Watching the craziness on the news last night reminded me, as it often does, of the early days of the event. Back when only a few stores had early bird sales -- my mom and my sister and I hurtling through the dark night down miles of highway and into unknown areas of the relatively unknown city. One favorite was the Gold Circle store. (Do they still have those anywhere?) I don't remember which location we went to. Somewhere in Cincinnati. And it seems, not unreasonably, that the store was up on a hill. I could be wrong about that. It was cold, it was dark, it was fun. The secrets of Christmas seemed to ooze through the air, out of all that hurrying darkness.
Another tradition, swallowed up by the malls and the push to grab the sales, was the Day after Thanksgiving at McAlpins. We went to the one at Cherry Grove Plaza. (It was called a shopping center then; nowadays it would be a strip mall. The only thing new is the words.) There were early bird sales there, too, but they were later -- at least for us! We would have had to go home and get the rest of the family.

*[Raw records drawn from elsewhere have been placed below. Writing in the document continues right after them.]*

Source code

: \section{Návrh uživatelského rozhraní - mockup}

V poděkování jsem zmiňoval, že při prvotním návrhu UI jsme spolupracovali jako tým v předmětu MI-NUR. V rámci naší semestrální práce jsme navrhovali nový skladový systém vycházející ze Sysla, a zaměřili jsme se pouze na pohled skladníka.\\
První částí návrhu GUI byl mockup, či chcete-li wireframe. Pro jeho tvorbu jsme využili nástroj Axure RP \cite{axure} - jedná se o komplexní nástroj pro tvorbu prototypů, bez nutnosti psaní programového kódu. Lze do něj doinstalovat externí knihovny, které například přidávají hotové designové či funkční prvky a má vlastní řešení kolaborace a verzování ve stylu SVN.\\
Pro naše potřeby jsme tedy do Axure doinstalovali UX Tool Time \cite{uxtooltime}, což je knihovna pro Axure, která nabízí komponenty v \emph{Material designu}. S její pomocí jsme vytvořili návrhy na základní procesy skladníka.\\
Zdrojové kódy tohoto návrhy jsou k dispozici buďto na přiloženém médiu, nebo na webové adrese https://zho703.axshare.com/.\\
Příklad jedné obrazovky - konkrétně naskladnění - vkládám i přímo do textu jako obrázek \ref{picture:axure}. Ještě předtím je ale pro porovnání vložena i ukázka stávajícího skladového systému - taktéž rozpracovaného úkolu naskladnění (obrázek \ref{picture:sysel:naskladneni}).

The big deal at McAlpins that day was the parade and FREE Santa Claus pictures. Not free until noon, not free for the first two hundred customers -- FREE. All day long.
I'm not sure when the McAlpins thing started, but it continued until my own children were old enough to be taken for the free pictures. By then we were into the 90s and malls were taking over the shopping world. They weren't a new idea -- Beechmont Mall had already been around for ages, or so it seemed. But it was an idea that was taking over, and the shopping centers (strip malls of the day) were hurting. McAlpins decided to move into the newly built Eastgate Mall as one of the anchor stores. Eastgate Mall was on different roads and in a different part of the county, and a long way to go for many of the Cherry Grove people.
The first Christmas there, they did have the parade and the free pictures. One of my cherished memories is that of Santa Claus saying to my girls, "I'm glad to see you. You're here every year."
But that was to be the last year. The parade was too difficult for traffic flow, and my god, they couldn't give away free pictures! The mall's Santa would lose business, god forbid!
Now, Santa comes out of hiding before the Halloween costumes are marked down and hidden away. The malls are suffering and closing and losing their anchor stores -- the cost is too high. The sales are too low.
Shopping Centers have returned in their new guise with their new name, and they seem to be thriving. Or at least surviving.
I can't help but wonder if there isn't a connection between the sales troubles and the Santa Clauses. No mall Santa that I know of ever recognized the families that come year after year. Can it be that in troubled times, people would rather shop where they are seen as people instead of so many dollars worth of sales?